What the task requires
Restate each entry below exactly; pictures stay out of the copy.
Content starts
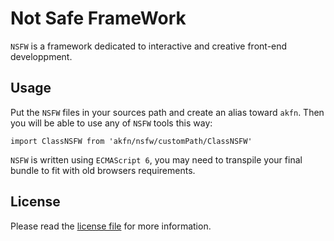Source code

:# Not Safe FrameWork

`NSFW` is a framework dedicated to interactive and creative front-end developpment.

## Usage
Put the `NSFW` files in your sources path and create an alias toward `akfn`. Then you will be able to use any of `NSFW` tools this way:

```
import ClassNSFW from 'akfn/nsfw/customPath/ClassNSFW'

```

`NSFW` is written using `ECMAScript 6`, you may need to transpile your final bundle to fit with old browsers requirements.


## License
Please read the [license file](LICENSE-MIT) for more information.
Content ends
Written answer
Source code

:# Not Safe FrameWork

`NSFW` is a framework dedicated to interactive and creative front-end developpment.

## Usage
Put the `NSFW` files in your sources path and create an alias toward `akfn`. Then you will be able to use any of `NSFW` tools this way:

```
import ClassNSFW from 'akfn/nsfw/customPath/ClassNSFW'

```

`NSFW` is written using `ECMAScript 6`, you may need to transpile your final bundle to fit with old browsers requirements.


## License
Please read the [license file](LICENSE-MIT) for more information.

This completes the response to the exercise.